──────── Record set ────────

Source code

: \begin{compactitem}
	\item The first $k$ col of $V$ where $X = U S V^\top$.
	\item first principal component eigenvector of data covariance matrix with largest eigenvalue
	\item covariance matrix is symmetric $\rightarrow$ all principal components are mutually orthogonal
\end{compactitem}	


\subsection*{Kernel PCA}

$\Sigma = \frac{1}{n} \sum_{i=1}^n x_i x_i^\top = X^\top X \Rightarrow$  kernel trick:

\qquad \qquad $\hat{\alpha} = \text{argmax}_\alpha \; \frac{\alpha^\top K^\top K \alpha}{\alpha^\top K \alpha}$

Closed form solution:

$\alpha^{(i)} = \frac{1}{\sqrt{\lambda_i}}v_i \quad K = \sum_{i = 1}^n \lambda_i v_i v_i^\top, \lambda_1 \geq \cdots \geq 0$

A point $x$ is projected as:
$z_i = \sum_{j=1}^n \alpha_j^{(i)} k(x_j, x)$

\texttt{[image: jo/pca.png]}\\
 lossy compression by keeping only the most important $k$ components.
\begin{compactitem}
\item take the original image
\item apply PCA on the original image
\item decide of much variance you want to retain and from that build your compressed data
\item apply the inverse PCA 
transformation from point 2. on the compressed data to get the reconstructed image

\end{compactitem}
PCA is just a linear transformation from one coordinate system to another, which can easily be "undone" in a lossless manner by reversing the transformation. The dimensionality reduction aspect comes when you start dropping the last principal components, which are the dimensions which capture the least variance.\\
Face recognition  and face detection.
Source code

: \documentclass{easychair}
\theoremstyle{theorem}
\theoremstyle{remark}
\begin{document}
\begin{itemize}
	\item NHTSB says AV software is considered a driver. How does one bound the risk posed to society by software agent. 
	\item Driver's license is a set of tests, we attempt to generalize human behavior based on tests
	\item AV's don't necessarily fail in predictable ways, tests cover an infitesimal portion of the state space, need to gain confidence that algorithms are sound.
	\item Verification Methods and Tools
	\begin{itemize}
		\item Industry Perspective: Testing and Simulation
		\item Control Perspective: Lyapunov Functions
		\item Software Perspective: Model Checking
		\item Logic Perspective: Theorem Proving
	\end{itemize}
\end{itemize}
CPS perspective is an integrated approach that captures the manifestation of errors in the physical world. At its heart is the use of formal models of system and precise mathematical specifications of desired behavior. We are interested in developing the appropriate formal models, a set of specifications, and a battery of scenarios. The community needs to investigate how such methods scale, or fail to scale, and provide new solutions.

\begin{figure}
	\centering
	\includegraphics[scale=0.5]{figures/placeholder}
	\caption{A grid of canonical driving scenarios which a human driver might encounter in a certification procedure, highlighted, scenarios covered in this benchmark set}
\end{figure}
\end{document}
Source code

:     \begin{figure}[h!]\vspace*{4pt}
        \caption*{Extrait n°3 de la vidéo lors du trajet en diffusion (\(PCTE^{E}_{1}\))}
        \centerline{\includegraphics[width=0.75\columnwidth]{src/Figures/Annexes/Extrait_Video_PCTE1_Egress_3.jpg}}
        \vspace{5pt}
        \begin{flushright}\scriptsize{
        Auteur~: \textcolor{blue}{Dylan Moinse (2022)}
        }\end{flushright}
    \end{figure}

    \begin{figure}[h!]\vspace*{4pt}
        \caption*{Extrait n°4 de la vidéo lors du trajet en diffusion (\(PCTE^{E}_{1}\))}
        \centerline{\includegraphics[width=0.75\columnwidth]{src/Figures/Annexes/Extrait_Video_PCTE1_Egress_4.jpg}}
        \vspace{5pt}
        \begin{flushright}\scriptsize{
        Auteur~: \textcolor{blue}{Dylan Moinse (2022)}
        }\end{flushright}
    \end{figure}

────────

• Description of the task:
Your task is to repeat every entry above exactly.

• Your solution:
Source code

: \begin{compactitem}
	\item The first $k$ col of $V$ where $X = U S V^\top$.
	\item first principal component eigenvector of data covariance matrix with largest eigenvalue
	\item covariance matrix is symmetric $\rightarrow$ all principal components are mutually orthogonal
\end{compactitem}	


\subsection*{Kernel PCA}

$\Sigma = \frac{1}{n} \sum_{i=1}^n x_i x_i^\top = X^\top X \Rightarrow$  kernel trick:

\qquad \qquad $\hat{\alpha} = \text{argmax}_\alpha \; \frac{\alpha^\top K^\top K \alpha}{\alpha^\top K \alpha}$

Closed form solution:

$\alpha^{(i)} = \frac{1}{\sqrt{\lambda_i}}v_i \quad K = \sum_{i = 1}^n \lambda_i v_i v_i^\top, \lambda_1 \geq \cdots \geq 0$

A point $x$ is projected as:
$z_i = \sum_{j=1}^n \alpha_j^{(i)} k(x_j, x)$

\texttt{[image: jo/pca.png]}\\
 lossy compression by keeping only the most important $k$ components.
\begin{compactitem}
\item take the original image
\item apply PCA on the original image
\item decide of much variance you want to retain and from that build your compressed data
\item apply the inverse PCA 
transformation from point 2. on the compressed data to get the reconstructed image

\end{compactitem}
PCA is just a linear transformation from one coordinate system to another, which can easily be "undone" in a lossless manner by reversing the transformation. The dimensionality reduction aspect comes when you start dropping the last principal components, which are the dimensions which capture the least variance.\\
Face recognition  and face detection.
Source code

: \documentclass{easychair}
\theoremstyle{theorem}
\theoremstyle{remark}
\begin{document}
\begin{itemize}
	\item NHTSB says AV software is considered a driver. How does one bound the risk posed to society by software agent. 
	\item Driver's license is a set of tests, we attempt to generalize human behavior based on tests
	\item AV's don't necessarily fail in predictable ways, tests cover an infitesimal portion of the state space, need to gain confidence that algorithms are sound.
	\item Verification Methods and Tools
	\begin{itemize}
		\item Industry Perspective: Testing and Simulation
		\item Control Perspective: Lyapunov Functions
		\item Software Perspective: Model Checking
		\item Logic Perspective: Theorem Proving
	\end{itemize}
\end{itemize}
CPS perspective is an integrated approach that captures the manifestation of errors in the physical world. At its heart is the use of formal models of system and precise mathematical specifications of desired behavior. We are interested in developing the appropriate formal models, a set of specifications, and a battery of scenarios. The community needs to investigate how such methods scale, or fail to scale, and provide new solutions.

\begin{figure}
	\centering
	\includegraphics[scale=0.5]{figures/placeholder}
	\caption{A grid of canonical driving scenarios which a human driver might encounter in a certification procedure, highlighted, scenarios covered in this benchmark set}
\end{figure}
\end{document}
Source code

:     \begin{figure}[h!]\vspace*{4pt}
        \caption*{Extrait n°3 de la vidéo lors du trajet en diffusion (\(PCTE^{E}_{1}\))}
        \centerline{\includegraphics[width=0.75\columnwidth]{src/Figures/Annexes/Extrait_Video_PCTE1_Egress_3.jpg}}
        \vspace{5pt}
        \begin{flushright}\scriptsize{
        Auteur~: \textcolor{blue}{Dylan Moinse (2022)}
        }\end{flushright}
    \end{figure}

    \begin{figure}[h!]\vspace*{4pt}
        \caption*{Extrait n°4 de la vidéo lors du trajet en diffusion (\(PCTE^{E}_{1}\))}
        \centerline{\includegraphics[width=0.75\columnwidth]{src/Figures/Annexes/Extrait_Video_PCTE1_Egress_4.jpg}}
        \vspace{5pt}
        \begin{flushright}\scriptsize{
        Auteur~: \textcolor{blue}{Dylan Moinse (2022)}
        }\end{flushright}
    \end{figure}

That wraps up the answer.